Hastanenin Güvenlik amirine, bağlı bulunduğu sendikadan ayrılan personele sistematik mobbing uyguladığı, görev dağılımında ayrımcılık yaptığı ve iş ortamını bilinçli şekilde zehirlediği öne sürülüyor.
Amir Baskı Kuruyor, Müdür Seyrediyor
Personelin iddialarına göre Güvenlik amiri belirli çalışanları sistematik biçimde dışlıyor, “sendika değiştiren” personele cezalandırıcı görevler veriyor, bazılarına psikolojik baskı uyguluyor.

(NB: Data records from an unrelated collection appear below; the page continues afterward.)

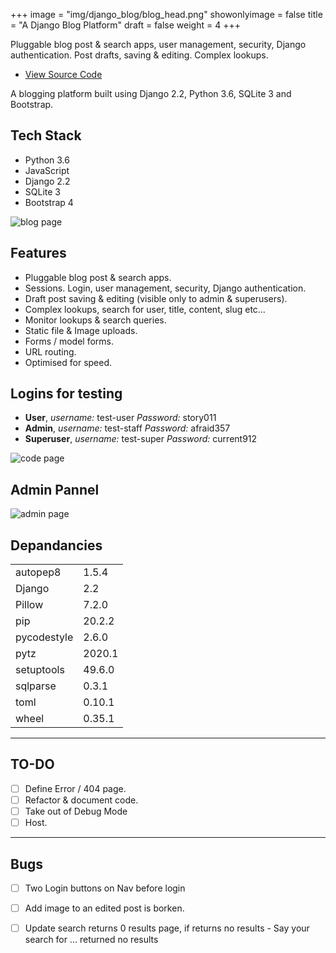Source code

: +++
image = "img/django_blog/blog_head.png"
showonlyimage = false
title = "A Django Blog Platform"
draft = false
weight = 4
+++

Pluggable blog post & search apps, user management, security, Django authentication. Post drafts, saving & editing. Complex lookups.

<!--more-->

- [View Source Code](https://github.com/andybyers21/django-blog-platform)

A blogging platform built using Django 2.2, Python 3.6, SQLite 3 and Bootstrap.

## Tech Stack

- Python 3.6
- JavaScript
- Django 2.2
- SQLite 3
- Bootstrap 4

![blog page](/img/django_blog/blog_page.png)

## Features

- Pluggable blog post & search apps.
- Sessions. Login, user management, security, Django authentication.
- Draft post saving & editing (visible only to admin & superusers).
- Complex lookups, search for user, title, content, slug etc…
- Monitor lookups & search queries.
- Static file & Image uploads.
- Forms / model forms.
- URL routing.
- Optimised for speed.

## Logins for testing

- **User**, *username:* test-user *Password:* story011
- **Admin**, *username:* test-staff *Password:* afraid357
- **Superuser**, *username:* test-super *Password:* current912

![code page](/img/django_blog/blog_code.png)


## Admin Pannel

![admin page](/img/django_blog/blog_admin.png)

## Depandancies

|||
|---------------|------------|
autopep8        |   1.5.4
Django          |   2.2
Pillow          |   7.2.0
pip             |   20.2.2
pycodestyle     |   2.6.0
pytz            |   2020.1
setuptools      |   49.6.0
sqlparse        |   0.3.1
toml            |   0.10.1
wheel           |   0.35.1

---

## TO-DO

- [ ] Define Error / 404 page.
- [ ] Refactor & document code.
- [ ] Take out of Debug Mode
- [ ] Host.

---

## Bugs

- [ ] Two Login buttons on Nav before login
- [ ] Add image to an edited post is borken.
- [ ] Update search returns 0 results page, if returns no results - Say your search for … returned no results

Daha da vahimi, tüm bu iddialara rağmen hastanenin Güvenlik Müdürü hiçbir adım atmaması.
“Bir güvenlik amiri personeli sindiriyor, ayrımcılık yapıyor, baskı kuruyor. Müdür ise izliyor. Bu nasıl bir yönetim anlayışı?”
diyen çalışanlar, Kocaoğlu’nun bu düzenin parçası olduğunu öne sürüyor.

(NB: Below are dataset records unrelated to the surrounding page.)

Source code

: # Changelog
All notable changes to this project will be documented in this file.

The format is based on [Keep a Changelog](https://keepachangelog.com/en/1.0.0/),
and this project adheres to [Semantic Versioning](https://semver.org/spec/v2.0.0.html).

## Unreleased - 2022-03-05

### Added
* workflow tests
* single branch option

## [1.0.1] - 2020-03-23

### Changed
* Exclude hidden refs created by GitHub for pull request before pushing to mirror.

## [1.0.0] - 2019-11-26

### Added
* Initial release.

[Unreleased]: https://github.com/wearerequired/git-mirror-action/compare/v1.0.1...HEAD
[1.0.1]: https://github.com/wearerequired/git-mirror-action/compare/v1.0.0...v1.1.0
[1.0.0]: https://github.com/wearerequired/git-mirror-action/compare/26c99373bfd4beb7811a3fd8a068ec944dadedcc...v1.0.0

Koruma mı, Sessizlik mi? Sendikal Hesaplar Gündemde
Personelin ciddi bir bölümü, Kurum Müdürü ile aynı sendikaya yakın olan Güvenlik Amirini özellikle koruduğunu savunuyor. Bu da kurumda sendikal çıkar ilişkileri ve güç dengeleri üzerinden bir yönetim yapısı kurulduğu iddialarını güçlendiriyor.

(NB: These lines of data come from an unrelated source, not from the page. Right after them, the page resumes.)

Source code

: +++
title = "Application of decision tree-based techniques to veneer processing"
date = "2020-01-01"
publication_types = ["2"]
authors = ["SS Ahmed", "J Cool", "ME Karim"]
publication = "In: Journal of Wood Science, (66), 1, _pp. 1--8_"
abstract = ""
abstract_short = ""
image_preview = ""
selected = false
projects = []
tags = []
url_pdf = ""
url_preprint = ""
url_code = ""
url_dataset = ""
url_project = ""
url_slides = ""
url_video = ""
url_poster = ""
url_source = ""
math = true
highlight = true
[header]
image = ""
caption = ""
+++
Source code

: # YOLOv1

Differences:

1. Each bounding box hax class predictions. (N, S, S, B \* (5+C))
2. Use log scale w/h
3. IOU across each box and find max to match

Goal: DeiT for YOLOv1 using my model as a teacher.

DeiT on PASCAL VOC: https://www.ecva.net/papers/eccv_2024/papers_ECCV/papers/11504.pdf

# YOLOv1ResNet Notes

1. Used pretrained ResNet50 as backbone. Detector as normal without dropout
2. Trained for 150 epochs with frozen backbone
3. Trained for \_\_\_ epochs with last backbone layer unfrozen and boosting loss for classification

Aile Çiftliği Gibi: Eşi de Hastanede Yönetici
İddiaları daha da çarpıcı hale getiren unsur ise Güvenlik amiri'nin eşinin de aynı hastanede yönetici pozisyonda olması. Başhemşire yardımcısı olarak görev yapan eşinin konumu, personel arasında "aile içi kadrolaşma" tepkisine yol açıyor.
“Bu hastane kamu kurumu mu, aile çiftliği mi?”
diye soran çalışanlar, yıllardır aynı kişilerin yönetime yön verdiğini, şikayetlerin hep aynı kişilere çarptığını belirtiyor.
Korku Hâkim, Personel Susturulmuş
Kurumdaki birçok çalışanın konuşmaktan korktuğu, ses çıkaranların dışlandığı, sendikal tercihler nedeniyle personele yönelik sindirme politikası izlendiği iddia ediliyor.
“Nefes alamıyoruz. İşimizi yapmak istiyoruz ama üzerimizde sürekli bir baskı var,”
diyen personel, yaşananların artık sadece sendikal bir mesele değil, doğrudan kamu hizmetini tehdit eden bir yönetim krizine dönüştüğünü ifade ediyor.
Başhekimlik Sessiz, Bakanlık Göreve Çağrılıyor
Tüm bu iddialar karşısında başhekimlik ve hastane yönetimi sessizliğini korurken, çalışanlar sağlık Bakanlığı’nı ve ilgili denetim mercilerini göreve çağırıyor:
“Bu kurum kimsenin özel mülkü değil! Mobbing düzenine kim dur diyecek? Bu düzen kamu vicdanını yaralıyor, kamu hizmetini çökertiyor.”